Year of the Snake 5.1.2001

Two commemorative stamps issued by Canada Post celebrate the Year of Snake, commencing January 24, 2001 and ending February 11, 2002. Many artists collaborated to create this issue, including designer Marlene Wou, jade sculptor Lyle Sopel, and calligrapher Yukman Lai. Wou chose a jade sculpture as the background because the semi-precious stone has long been valued by the Chinese culture. The stamps, were issued on January 5, 2001 and launched in Winnipeg, Manitoba.
The most celebrated of all Chinese festivities, the lunar new year is a time of gathering, cleansing, celebrating, feasting and renewing. January 24, 2001 marks the beginning of the Year of the Snake - the sixth of twelve animals governing the period of one lunar year in a twelve-year cycle. Canada Post joins Asian communities around the world in paying homage to this ancient tradition through the issuing of two commemorative stamps ($0.47 and $1.05).  
The snake represents power and divinity, and is second only to the dragon in the mystical intrigue it holds for the Chinese. A prominent figure in ancient stories and legends, the snake may be good or evil. People born in the year of the snake are said to be deep thinkers, graceful, and soft-spoken. Snakes learn fast, and can be prudent and shrewd in business. Elegant in speech, dress, and manners, their inner strength allows them to maintain a presence of mind in times of hardship - qualities that deem them appropriate to become philosophers, theologians, politicians, and financiers. One's fortune is not dictated by year of birth alone…the relationship of each of the twelve zodiac signs with the five elements of the universe - gold/metal, wood, water, fire and earth - has an impact on how a person will fare in life. The year 2001 belongs to the element metal, and metal snakes are endowed with a calculating, intelligent mind and forceful willpower - making them the most secretive, evasive and confident of all snake types.

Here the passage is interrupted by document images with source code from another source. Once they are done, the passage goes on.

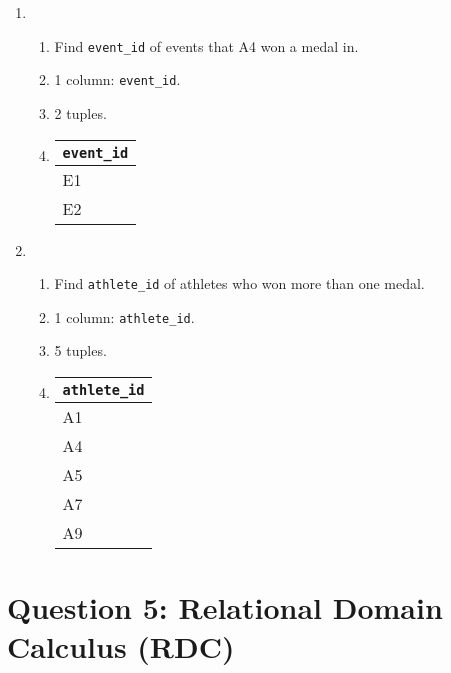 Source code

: \documentclass{article}
\begin{document}
\begin{enumerate}
    \item
    \begin{enumerate}
        \item Find \texttt{event\_id} of events that A4 won a medal in.
        \item 1 column: \texttt{event\_id}.
        \item 2 tuples.
        \item 
        \begin{tabular}{@{}l@{}}
            \toprule
            \texttt{event\_id} \\ \midrule
            E1          \\
            E2          \\ \bottomrule
        \end{tabular}
    \end{enumerate}

    \item \begin{enumerate}
        \item Find \texttt{athlete\_id} of athletes who won more than one medal.
        \item 1 column: \texttt{athlete\_id}.
        \item 5 tuples.
        \item
        \begin{tabular}{@{}l@{}}
            \toprule
            \texttt{athlete\_id} \\ \midrule
            A1          \\
            A4          \\
            A5          \\
            A7          \\
            A9          \\ \bottomrule
        \end{tabular}
    \end{enumerate}
\end{enumerate}
\newpage

\section*{Question 5: Relational Domain Calculus (RDC)}
\end{document}
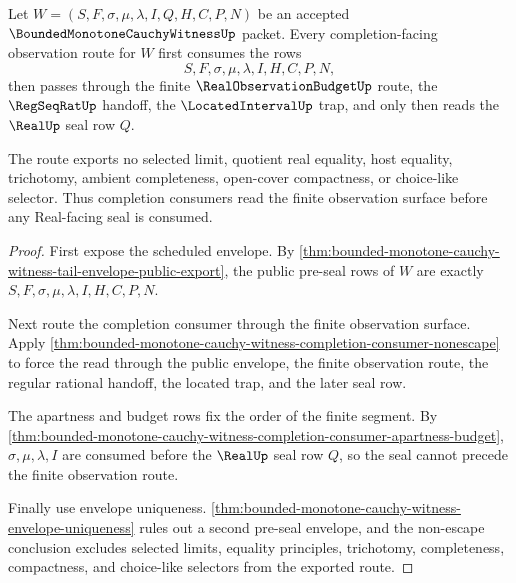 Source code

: \begin{theorem}
\label{thm:bounded-monotone-cauchy-witness-completion-observation-route}
Let $W=(S,F,\sigma,\mu,\lambda,I,Q,H,C,P,N)$ be an accepted $\BoundedMonotoneCauchyWitnessUp$ packet. Every completion-facing observation route for $W$ first consumes the rows
$$
S,F,\sigma,\mu,\lambda,I,H,C,P,N,
$$
then passes through the finite $\RealObservationBudgetUp$ route, the $\RegSeqRatUp$ handoff, the $\LocatedIntervalUp$ trap, and only then reads the $\RealUp$ seal row $Q$.

The route exports no selected limit, quotient real equality, host equality, trichotomy, ambient completeness, open-cover compactness, or choice-like selector. Thus completion consumers read the finite observation surface before any Real-facing seal is consumed.
\end{theorem}
\begin{proof}
First expose the scheduled envelope. By \autoref{thm:bounded-monotone-cauchy-witness-tail-envelope-public-export}, the public pre-seal rows of $W$ are exactly $S,F,\sigma,\mu,\lambda,I,H,C,P,N$.

Next route the completion consumer through the finite observation surface. Apply \autoref{thm:bounded-monotone-cauchy-witness-completion-consumer-nonescape} to force the read through the public envelope, the finite observation route, the regular rational handoff, the located trap, and the later seal row.

The apartness and budget rows fix the order of the finite segment. By \autoref{thm:bounded-monotone-cauchy-witness-completion-consumer-apartness-budget}, $\sigma,\mu,\lambda,I$ are consumed before the $\RealUp$ seal row $Q$, so the seal cannot precede the finite observation route.

Finally use envelope uniqueness. \autoref{thm:bounded-monotone-cauchy-witness-envelope-uniqueness} rules out a second pre-seal envelope, and the non-escape conclusion excludes selected limits, equality principles, trichotomy, completeness, compactness, and choice-like selectors from the exported route.
\end{proof}

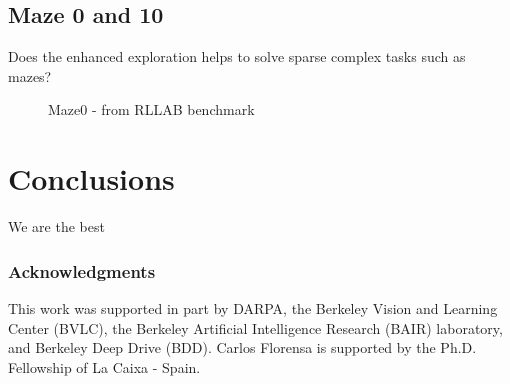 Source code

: \documentclass{article} %
\begin{document}
\subsection{Maze 0 and 10}
Does the enhanced exploration helps to solve sparse complex tasks such as mazes?



\begin{figure}[h!]
	\centering
	\caption{Maze0 - from RLLAB benchmark}
	\label{fig:hierarchized-exploration}
\end{figure}

\section{Conclusions}
We are the best

\subsubsection*{Acknowledgments}
This work was supported in part by DARPA, the Berkeley Vision and Learning Center (BVLC), the Berkeley Artificial Intelligence Research (BAIR) laboratory, and Berkeley Deep Drive (BDD). Carlos Florensa is supported by the Ph.D. Fellowship of La Caixa - Spain.
\end{document}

Chinese-Canadian Marlene Wou was responsible for the creative direction of all Year of the Snake design. Together with jade sculptor Lyle Sopel and Chinese calligrapher Yukman Lai, she set out to portray the snake in a positive manner while capturing its fluid form and decorative body patterns. By stylizing the form of the snake and embellishing its body with ornate patterns, this goal was achieved.
Thank you Hemant for this nice FDC with the lovely stamp (one of a set of two).